When you are raised to be strong, to be the giver, do all you can to help others, it’s kind of hard to get in the mind set to accept help or gifts from others. But, what is the best part of giving? It’s knowing that you helped someone or made someone a little happier by your gift. So when you give, most likely you’re expecting a certain reaction from the receiver.

There are certain times it’s really easy to be a gracious receiver. There was a summer day almost 20 years ago when a brown-eyed 2-year-old boy walked up to me dressed in Wranglers and cowboy boots, all dirty with a huge smile and holding a bouquet of “flowers.” His smile melted my heart, and he was so proud of his gift that I didn’t have the heart to tell him he just gave me a handful of weeds. Instead, I gave him a big hug and a kiss, and I stuck those weeds in a vase to admire. I never will forget the look of achievement on his face as he walked away knowing how happy he made me. That is being a gracious receiver.

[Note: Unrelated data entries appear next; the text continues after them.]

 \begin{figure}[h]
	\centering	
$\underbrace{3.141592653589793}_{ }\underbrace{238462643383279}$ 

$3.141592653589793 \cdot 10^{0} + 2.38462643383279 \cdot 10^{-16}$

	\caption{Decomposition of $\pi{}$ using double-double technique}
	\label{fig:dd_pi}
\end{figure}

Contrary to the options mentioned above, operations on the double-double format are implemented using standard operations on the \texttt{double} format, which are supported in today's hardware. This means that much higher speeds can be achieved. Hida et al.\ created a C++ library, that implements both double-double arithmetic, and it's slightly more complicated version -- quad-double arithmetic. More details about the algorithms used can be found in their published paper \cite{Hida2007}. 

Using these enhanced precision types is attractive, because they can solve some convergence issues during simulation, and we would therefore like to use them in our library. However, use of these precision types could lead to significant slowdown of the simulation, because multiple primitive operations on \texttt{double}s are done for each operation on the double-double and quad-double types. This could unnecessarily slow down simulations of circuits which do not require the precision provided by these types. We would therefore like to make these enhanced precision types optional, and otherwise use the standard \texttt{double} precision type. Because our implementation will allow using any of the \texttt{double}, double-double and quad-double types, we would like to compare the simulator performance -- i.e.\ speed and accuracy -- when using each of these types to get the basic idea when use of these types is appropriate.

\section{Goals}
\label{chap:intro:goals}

Why can’t we be that way with other people? Why is it so hard for us to accept gifts of love and help from our peers? We usually think there is an ulterior motive behind the giving. Either that or we are afraid that if we aren’t humble in our receiving, the giver will think we are taking advantage of their giving. But what if we look at it differently? What if we look at it like we did at that 2-year-old boy? What if when someone gives us something, we remember what it feels like to be the giver and the response we would want to see?

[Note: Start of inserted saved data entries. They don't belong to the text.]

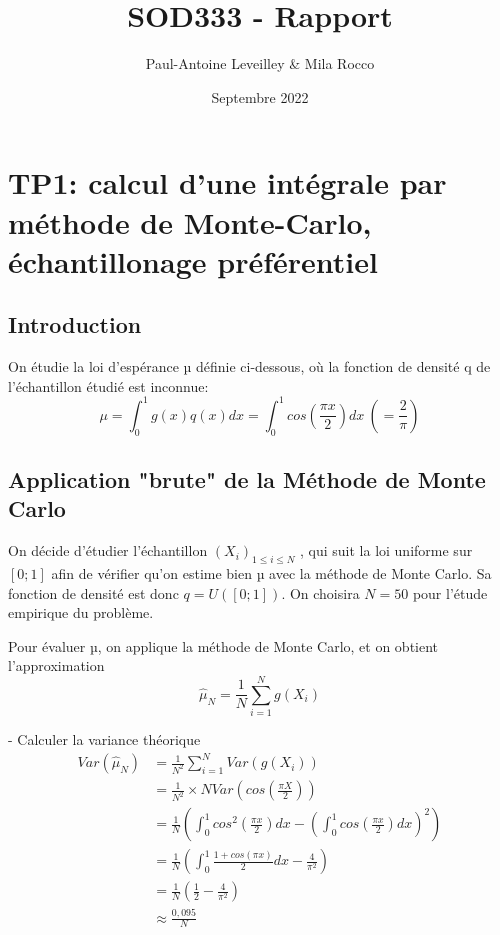 \documentclass{article}
\title{SOD333 - Rapport}
\author{Paul-Antoine Leveilley \& Mila Rocco}
\date{Septembre 2022}
\begin{document}
\maketitle

\begin{center}

\end{center}







\newpage
\section{TP1: calcul d'une intégrale par méthode de Monte-Carlo, échantillonage préférentiel}

\subsection{Introduction}
On étudie la loi d'espérance µ définie ci-dessous, où la fonction de densité q de l'échantillon étudié est inconnue:
$$\mu = \int_0^1 g(x)q(x)dx = \int_0^1 cos(\frac{\pi x}{2})dx\ (=\frac{2}{\pi})$$

 \subsection{Application "brute" de la Méthode de Monte Carlo}
On décide d'étudier l'échantillon $(X_i)_{1\leq i \leq N}$ , qui suit la loi uniforme sur $[0;1]$ afin de vérifier qu'on estime bien µ avec la méthode de Monte Carlo. Sa fonction de densité est donc $q=U([0;1])$. On choisira $N=50$ pour l'étude empirique du problème.

Pour évaluer µ, on applique la méthode de Monte Carlo, et on obtient l'approximation 
$$\hat{\mu}_N = \frac{1}{N} \sum_{i=1}^N g(X_i)$$

- Calculer la variance théorique\\
\begin{align*} 
  Var(\hat{\mu}_N) &= \frac1{N^2} \sum_{i=1}^N Var(g(X_i))\\ 
  &= \frac1{N^2}\times N Var(cos(\frac{\pi X}2)) \\ 
  &= \frac1{N} \left ( \int_0^1 cos^2(\frac{\pi x}2)dx - \left ( \int_0^1 cos(\frac{\pi x}2)dx \right )^2 \right )\\
  &= \frac1{N} \left ( \int_0^1 \frac{1+cos(\pi x)}{2}dx - 
   \frac4{\pi^2} \right )\\
  &= \frac1{N} \left ( \frac{1}{2} - 
   \frac4{\pi^2} \right )\\
  &\approx \frac{0,095}{N}
\end{align*}
\end{document}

You never would look at that little boy and tell him you don’t want his gift. You never would tell him, “Your gift was just weeds and I don’t need weeds in my house, but thanks for thinking of me.” You never would just ignore the effort he made. You never would make him feel bad for trying to please you or make you happy. So, why do we do that to one another as adults?

It’s OK to accept a gift. Remember, it is better to give than to receive because of the joy you get from giving. In order to get joy from giving, you have to know that the person you gave to accepted your gift with gratitude. So, when you’re receiving a gift, remember that the way in which you receive this gift can bless the giver as much as the gift itself is blessing you.